Faro
OPINIÃO

Crónica de Faro: «O Pai da Praça»

OPINIÃO | JOÃO LEAL

Era uma figura emblemática e reverenciada da cidade de Faro com os seus dois metros ou mais de altura, tendo um grosso bastão que o amparava na sua estatura. Vendia peixe no espaço a tal destinado, a chamada «Praça do Peixe», no lado nascente do antigo Mercado, na Rua Comandante Francisco Manuel, então dita de Rua do Registo, entre o topo do Jardim Manuel Bivar e as Portas do Mar.

De fronte ficava o «souk», à semelhança dos mercados árabes, encostado à muralha, com pequenas barracas, ou toldos onde comerciantes locais (srs. António, Filipe e outros) vendiam dos tecidos (chitas, sedas, gregorons, tafetás e quejandos) aos aviamentos (botões, sedalinas, colchetes, chumaços, etc.) e dos brinquedos às quinquilharias. No local onde está a sede da AVIMAR (Associação dos Viveiristas e Mariscadores) e o restaurante do famoso campeão boxeur Bento Algarvio ficava, em telheiro de ferro e colunatas esta «Praça do Peixe».

Para além das toldas algumas «vendas» (tabernas) onde fregueses e «peixeiros» se dessedentavam de quando em vez.


Por ali pontificava o «Pai da Praça», que outro nome nunca lhe conheci ou ouvi chamá-lo. Foi assim durante décadas e décadas, pois já retirado da actividade pelo peso dos anos o via passar, nas manhãs do quotidiano, rumo ao actual Mercado Municipal, onde ia em evocativa recordação de amigos e factos do que fora a sua longa vida «á ponta de uma tolda».

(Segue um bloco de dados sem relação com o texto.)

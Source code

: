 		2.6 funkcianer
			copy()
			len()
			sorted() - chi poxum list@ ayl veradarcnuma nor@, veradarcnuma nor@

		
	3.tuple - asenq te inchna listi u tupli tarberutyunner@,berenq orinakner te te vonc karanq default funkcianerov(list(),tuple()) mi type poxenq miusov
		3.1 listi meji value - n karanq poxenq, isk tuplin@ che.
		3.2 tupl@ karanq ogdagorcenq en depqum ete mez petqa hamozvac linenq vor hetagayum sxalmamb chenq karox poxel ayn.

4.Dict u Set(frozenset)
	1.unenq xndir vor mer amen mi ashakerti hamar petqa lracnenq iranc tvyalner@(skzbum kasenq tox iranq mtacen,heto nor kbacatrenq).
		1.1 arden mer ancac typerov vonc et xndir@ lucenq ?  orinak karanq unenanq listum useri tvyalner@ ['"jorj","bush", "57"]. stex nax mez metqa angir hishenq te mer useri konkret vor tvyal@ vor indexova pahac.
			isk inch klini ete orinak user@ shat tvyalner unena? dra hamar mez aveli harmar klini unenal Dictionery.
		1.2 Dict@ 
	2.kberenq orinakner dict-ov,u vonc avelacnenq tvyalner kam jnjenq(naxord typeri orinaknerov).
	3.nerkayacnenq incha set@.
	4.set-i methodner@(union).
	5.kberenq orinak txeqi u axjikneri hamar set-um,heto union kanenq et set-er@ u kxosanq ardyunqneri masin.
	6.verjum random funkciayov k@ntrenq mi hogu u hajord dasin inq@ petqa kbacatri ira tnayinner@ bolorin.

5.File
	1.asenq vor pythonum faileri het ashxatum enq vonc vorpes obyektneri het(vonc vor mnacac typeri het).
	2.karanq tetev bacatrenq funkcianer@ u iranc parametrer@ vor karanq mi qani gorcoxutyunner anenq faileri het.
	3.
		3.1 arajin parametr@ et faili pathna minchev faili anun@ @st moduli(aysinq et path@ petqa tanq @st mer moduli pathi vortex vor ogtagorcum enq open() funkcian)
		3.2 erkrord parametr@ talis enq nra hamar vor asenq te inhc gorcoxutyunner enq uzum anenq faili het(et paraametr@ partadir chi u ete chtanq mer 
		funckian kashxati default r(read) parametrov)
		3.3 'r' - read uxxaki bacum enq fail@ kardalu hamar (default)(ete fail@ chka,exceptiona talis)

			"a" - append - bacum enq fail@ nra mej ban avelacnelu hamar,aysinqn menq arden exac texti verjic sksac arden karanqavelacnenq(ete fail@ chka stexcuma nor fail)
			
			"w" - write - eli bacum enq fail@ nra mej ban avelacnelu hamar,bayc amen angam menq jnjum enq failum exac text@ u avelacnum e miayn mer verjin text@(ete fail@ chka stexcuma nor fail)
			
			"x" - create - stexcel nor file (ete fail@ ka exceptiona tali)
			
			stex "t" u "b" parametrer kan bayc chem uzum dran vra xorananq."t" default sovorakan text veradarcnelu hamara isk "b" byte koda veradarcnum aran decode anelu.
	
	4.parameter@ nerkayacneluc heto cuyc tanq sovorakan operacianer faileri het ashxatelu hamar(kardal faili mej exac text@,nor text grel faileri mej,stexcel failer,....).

Este genuíno e autêntico farense que conviveu com milhares e milhares de nossos conterrâneos deveria ter algum laço de família com a minha gente já que ele se dirigia sempre a minha avó paterna, dizendo-lhe: – Parenta, Francisca! Tenho aqui uns bons charros do alto ou lírios para lhe dispensar!


«Pai da Praça» evoca todo um tempo ido e que me recordo, de modo próprio Faro do período da II Grande Guerra Mundial (1939/45).

Era-o, quando miúdo, agarrado aos cadilhos do xaile da minha querida avó a acompanhava ao Mercado ou para a acompanhar na difícil tarefa de então ou para ficar a marcar o lugar nas extensas filas («bichas») que se formavam, não obstante o «racionamento» para o pão, o carvão (as económicas «bolas», de cisco e barro), o leite, etc. e outros produtos de necessidade básica.


Era o tempo de toda uma geração de comerciantes na Praça, desde o Tio Bandarra, à entrada, com as frutas e legumes aos talhantes, entre os quais essas referências, que eram os Rodolfo, os Florindos e alguns mais.


Mas de modo próprio o «Pai da Praça» é o mais prevalecente, com as suas gigantescas mãos, nas quais as minhas de menino imberbe eram uma minúscula presença.